*** EXTRACTED RECORDS ***

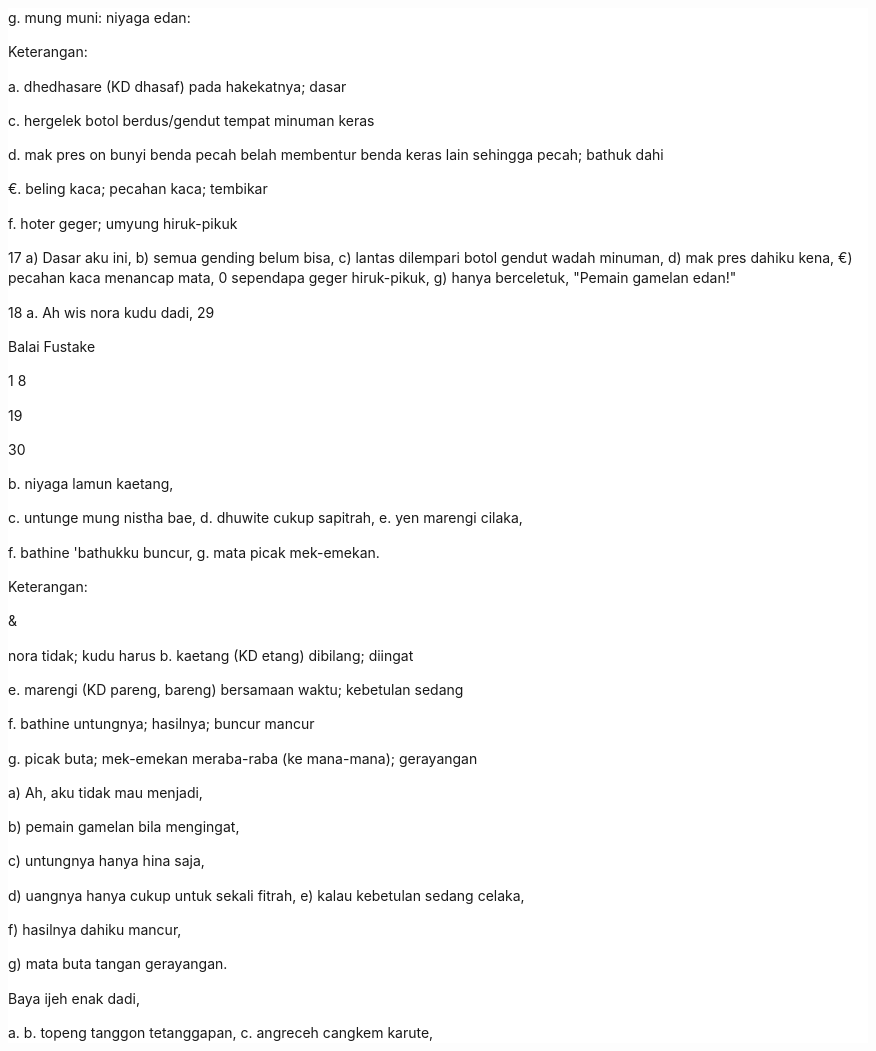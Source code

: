 g. mung muni: niyaga edan:

Keterangan:

a. dhedhasare (KD dhasaf) pada hakekatnya; dasar

c. hergelek botol berdus/gendut tempat minuman keras

d. mak pres on bunyi benda pecah belah membentur benda keras lain sehingga pecah; bathuk dahi

€. beling kaca; pecahan kaca; tembikar

f. hoter geger; umyung hiruk-pikuk

17 a) Dasar aku ini, b) semua gending belum bisa, c) lantas dilempari botol gendut wadah minuman, d) mak pres dahiku kena, €) pecahan kaca menancap mata, 0 sependapa geger hiruk-pikuk, g) hanya berceletuk, "Pemain gamelan edan!"

18 a. Ah wis nora kudu dadi, 29



Balai Fustake

1 8

19

30

b. niyaga lamun kaetang,

c. untunge mung nistha bae, d. dhuwite cukup sapitrah, e. yen marengi cilaka,

f. bathine 'bathukku buncur, g. mata picak mek-emekan.

Keterangan:

&

nora tidak; kudu harus b. kaetang (KD etang) dibilang; diingat

e. marengi (KD pareng, bareng) bersamaan waktu; kebetulan sedang

f. bathine untungnya; hasilnya; buncur mancur

g. picak buta; mek-emekan meraba-raba (ke mana-mana); gerayangan

a) Ah, aku tidak mau menjadi,

b) pemain gamelan bila mengingat,

c) untungnya hanya hina saja,

d) uangnya hanya cukup untuk sekali fitrah, e) kalau kebetulan sedang celaka,

f) hasilnya dahiku mancur,

g) mata buta tangan gerayangan.

Baya ijeh enak dadi,

a.
b. topeng tanggon tetanggapan, c. angreceh cangkem karute,
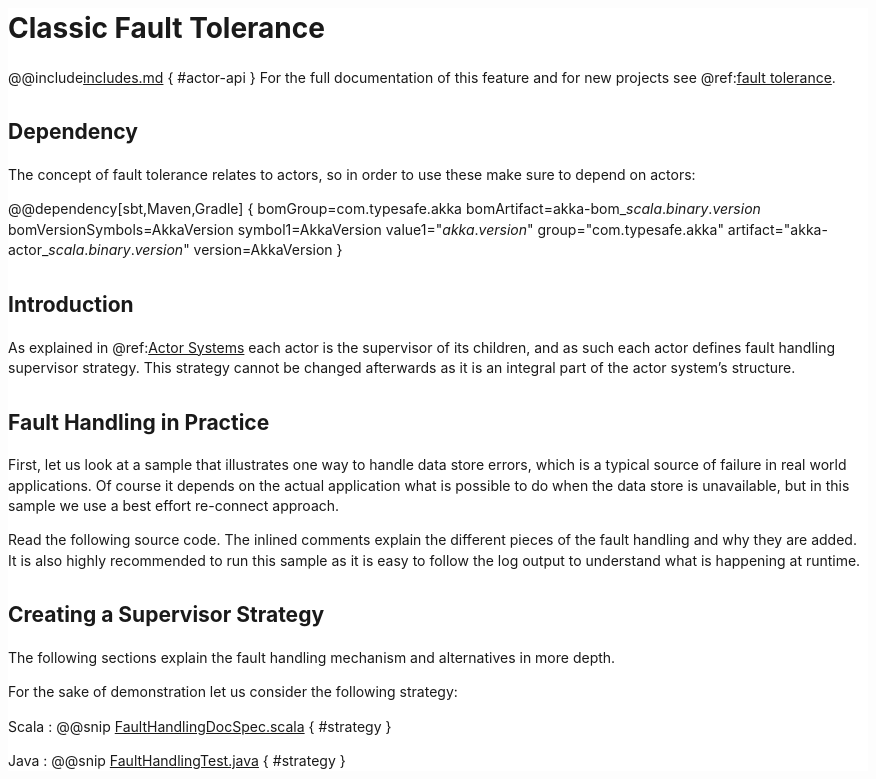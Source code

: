 # Classic Fault Tolerance

@@include[includes.md](includes.md) { #actor-api }
For the full documentation of this feature and for new projects see @ref:[fault tolerance](typed/fault-tolerance.md).

## Dependency

The concept of fault tolerance relates to actors, so in order to use these make sure to depend on actors:

@@dependency[sbt,Maven,Gradle] {
  bomGroup=com.typesafe.akka bomArtifact=akka-bom_$scala.binary.version$ bomVersionSymbols=AkkaVersion
  symbol1=AkkaVersion
  value1="$akka.version$"
  group="com.typesafe.akka"
  artifact="akka-actor_$scala.binary.version$"
  version=AkkaVersion
}

## Introduction

As explained in @ref:[Actor Systems](general/actor-systems.md) each actor is the supervisor of its
children, and as such each actor defines fault handling supervisor strategy.
This strategy cannot be changed afterwards as it is an integral part of the
actor system’s structure.

## Fault Handling in Practice

First, let us look at a sample that illustrates one way to handle data store errors,
which is a typical source of failure in real world applications. Of course it depends
on the actual application what is possible to do when the data store is unavailable,
but in this sample we use a best effort re-connect approach.

Read the following source code. The inlined comments explain the different pieces of
the fault handling and why they are added. It is also highly recommended to run this
sample as it is easy to follow the log output to understand what is happening at runtime.

## Creating a Supervisor Strategy

The following sections explain the fault handling mechanism and alternatives
in more depth.

For the sake of demonstration let us consider the following strategy:

Scala
:  @@snip [FaultHandlingDocSpec.scala](/gemini-docs/src/test/scala/docs/actor/FaultHandlingDocSpec.scala) { #strategy }

Java
:  @@snip [FaultHandlingTest.java](/gemini-docs/src/test/java/jdocs/actor/FaultHandlingTest.java) { #strategy }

*** End of EXTRACTED RECORDS ***

> **PROBLEM DESCRIPTION**:
Set down the entries word for word, omitting all pictures.

> **ANSWER BELOW**:
Source code

: g. mung muni: niyaga edan:

Keterangan:

a. dhedhasare (KD dhasaf) pada hakekatnya; dasar

c. hergelek botol berdus/gendut tempat minuman keras

d. mak pres on bunyi benda pecah belah membentur benda keras lain sehingga pecah; bathuk dahi

€. beling kaca; pecahan kaca; tembikar

f. hoter geger; umyung hiruk-pikuk

17 a) Dasar aku ini, b) semua gending belum bisa, c) lantas dilempari botol gendut wadah minuman, d) mak pres dahiku kena, €) pecahan kaca menancap mata, 0 sependapa geger hiruk-pikuk, g) hanya berceletuk, "Pemain gamelan edan!"

18 a. Ah wis nora kudu dadi, 29



Balai Fustake

1 8

19

30

b. niyaga lamun kaetang,

c. untunge mung nistha bae, d. dhuwite cukup sapitrah, e. yen marengi cilaka,

f. bathine 'bathukku buncur, g. mata picak mek-emekan.

Keterangan:

&

nora tidak; kudu harus b. kaetang (KD etang) dibilang; diingat

e. marengi (KD pareng, bareng) bersamaan waktu; kebetulan sedang

f. bathine untungnya; hasilnya; buncur mancur

g. picak buta; mek-emekan meraba-raba (ke mana-mana); gerayangan

a) Ah, aku tidak mau menjadi,

b) pemain gamelan bila mengingat,

c) untungnya hanya hina saja,

d) uangnya hanya cukup untuk sekali fitrah, e) kalau kebetulan sedang celaka,

f) hasilnya dahiku mancur,

g) mata buta tangan gerayangan.

Baya ijeh enak dadi,

a.
b. topeng tanggon tetanggapan, c. angreceh cangkem karute,
Source code

: # Classic Fault Tolerance

@@include[includes.md](includes.md) { #actor-api }
For the full documentation of this feature and for new projects see @ref:[fault tolerance](typed/fault-tolerance.md).

## Dependency

The concept of fault tolerance relates to actors, so in order to use these make sure to depend on actors:

@@dependency[sbt,Maven,Gradle] {
  bomGroup=com.typesafe.akka bomArtifact=akka-bom_$scala.binary.version$ bomVersionSymbols=AkkaVersion
  symbol1=AkkaVersion
  value1="$akka.version$"
  group="com.typesafe.akka"
  artifact="akka-actor_$scala.binary.version$"
  version=AkkaVersion
}

## Introduction

As explained in @ref:[Actor Systems](general/actor-systems.md) each actor is the supervisor of its
children, and as such each actor defines fault handling supervisor strategy.
This strategy cannot be changed afterwards as it is an integral part of the
actor system’s structure.

## Fault Handling in Practice

First, let us look at a sample that illustrates one way to handle data store errors,
which is a typical source of failure in real world applications. Of course it depends
on the actual application what is possible to do when the data store is unavailable,
but in this sample we use a best effort re-connect approach.

Read the following source code. The inlined comments explain the different pieces of
the fault handling and why they are added. It is also highly recommended to run this
sample as it is easy to follow the log output to understand what is happening at runtime.

## Creating a Supervisor Strategy

The following sections explain the fault handling mechanism and alternatives
in more depth.

For the sake of demonstration let us consider the following strategy:

Scala
:  @@snip [FaultHandlingDocSpec.scala](/gemini-docs/src/test/scala/docs/actor/FaultHandlingDocSpec.scala) { #strategy }

Java
:  @@snip [FaultHandlingTest.java](/gemini-docs/src/test/java/jdocs/actor/FaultHandlingTest.java) { #strategy }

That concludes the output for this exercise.